• EXERCISE PROMPT: Would you print the entire listing exactly, leaving nothing out?

• WORKING DATA:
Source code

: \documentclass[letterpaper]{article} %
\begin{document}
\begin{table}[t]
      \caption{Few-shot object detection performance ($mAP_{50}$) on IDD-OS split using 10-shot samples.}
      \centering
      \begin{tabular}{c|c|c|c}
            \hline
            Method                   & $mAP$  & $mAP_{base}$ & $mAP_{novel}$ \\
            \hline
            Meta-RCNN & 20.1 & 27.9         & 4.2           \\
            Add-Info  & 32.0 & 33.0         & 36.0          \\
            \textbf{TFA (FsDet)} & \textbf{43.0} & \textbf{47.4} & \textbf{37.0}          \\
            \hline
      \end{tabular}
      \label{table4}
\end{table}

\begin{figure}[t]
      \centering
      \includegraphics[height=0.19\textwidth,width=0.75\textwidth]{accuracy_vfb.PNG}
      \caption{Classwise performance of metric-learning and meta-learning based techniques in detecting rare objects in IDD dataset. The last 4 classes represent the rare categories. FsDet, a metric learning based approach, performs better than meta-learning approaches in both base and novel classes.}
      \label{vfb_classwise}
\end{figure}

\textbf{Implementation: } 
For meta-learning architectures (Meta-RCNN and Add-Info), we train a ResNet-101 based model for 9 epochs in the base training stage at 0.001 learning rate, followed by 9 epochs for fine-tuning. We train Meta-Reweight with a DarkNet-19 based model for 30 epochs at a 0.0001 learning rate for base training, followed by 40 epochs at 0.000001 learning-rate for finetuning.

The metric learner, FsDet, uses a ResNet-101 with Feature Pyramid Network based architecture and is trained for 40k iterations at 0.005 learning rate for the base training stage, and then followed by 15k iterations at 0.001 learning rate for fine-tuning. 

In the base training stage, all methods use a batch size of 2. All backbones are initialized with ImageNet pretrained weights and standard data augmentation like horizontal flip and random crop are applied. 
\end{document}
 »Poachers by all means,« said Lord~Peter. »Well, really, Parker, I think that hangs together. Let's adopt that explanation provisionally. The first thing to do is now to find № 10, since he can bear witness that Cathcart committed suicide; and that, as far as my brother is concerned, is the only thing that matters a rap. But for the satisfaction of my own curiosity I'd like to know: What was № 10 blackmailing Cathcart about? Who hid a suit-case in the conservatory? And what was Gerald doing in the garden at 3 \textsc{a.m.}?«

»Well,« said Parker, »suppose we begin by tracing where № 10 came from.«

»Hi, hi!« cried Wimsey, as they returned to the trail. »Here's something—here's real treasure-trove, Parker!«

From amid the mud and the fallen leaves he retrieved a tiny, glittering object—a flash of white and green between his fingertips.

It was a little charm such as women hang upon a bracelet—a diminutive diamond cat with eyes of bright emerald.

• SOLUTION BELOW:
Source code

: \documentclass[letterpaper]{article} %
\begin{document}
\begin{table}[t]
      \caption{Few-shot object detection performance ($mAP_{50}$) on IDD-OS split using 10-shot samples.}
      \centering
      \begin{tabular}{c|c|c|c}
            \hline
            Method                   & $mAP$  & $mAP_{base}$ & $mAP_{novel}$ \\
            \hline
            Meta-RCNN & 20.1 & 27.9         & 4.2           \\
            Add-Info  & 32.0 & 33.0         & 36.0          \\
            \textbf{TFA (FsDet)} & \textbf{43.0} & \textbf{47.4} & \textbf{37.0}          \\
            \hline
      \end{tabular}
      \label{table4}
\end{table}

\begin{figure}[t]
      \centering
      \includegraphics[height=0.19\textwidth,width=0.75\textwidth]{accuracy_vfb.PNG}
      \caption{Classwise performance of metric-learning and meta-learning based techniques in detecting rare objects in IDD dataset. The last 4 classes represent the rare categories. FsDet, a metric learning based approach, performs better than meta-learning approaches in both base and novel classes.}
      \label{vfb_classwise}
\end{figure}

\textbf{Implementation: } 
For meta-learning architectures (Meta-RCNN and Add-Info), we train a ResNet-101 based model for 9 epochs in the base training stage at 0.001 learning rate, followed by 9 epochs for fine-tuning. We train Meta-Reweight with a DarkNet-19 based model for 30 epochs at a 0.0001 learning rate for base training, followed by 40 epochs at 0.000001 learning-rate for finetuning.

The metric learner, FsDet, uses a ResNet-101 with Feature Pyramid Network based architecture and is trained for 40k iterations at 0.005 learning rate for the base training stage, and then followed by 15k iterations at 0.001 learning rate for fine-tuning. 

In the base training stage, all methods use a batch size of 2. All backbones are initialized with ImageNet pretrained weights and standard data augmentation like horizontal flip and random crop are applied. 
\end{document}
 »Poachers by all means,« said Lord~Peter. »Well, really, Parker, I think that hangs together. Let's adopt that explanation provisionally. The first thing to do is now to find № 10, since he can bear witness that Cathcart committed suicide; and that, as far as my brother is concerned, is the only thing that matters a rap. But for the satisfaction of my own curiosity I'd like to know: What was № 10 blackmailing Cathcart about? Who hid a suit-case in the conservatory? And what was Gerald doing in the garden at 3 \textsc{a.m.}?«

»Well,« said Parker, »suppose we begin by tracing where № 10 came from.«

»Hi, hi!« cried Wimsey, as they returned to the trail. »Here's something—here's real treasure-trove, Parker!«

From amid the mud and the fallen leaves he retrieved a tiny, glittering object—a flash of white and green between his fingertips.

It was a little charm such as women hang upon a bracelet—a diminutive diamond cat with eyes of bright emerald.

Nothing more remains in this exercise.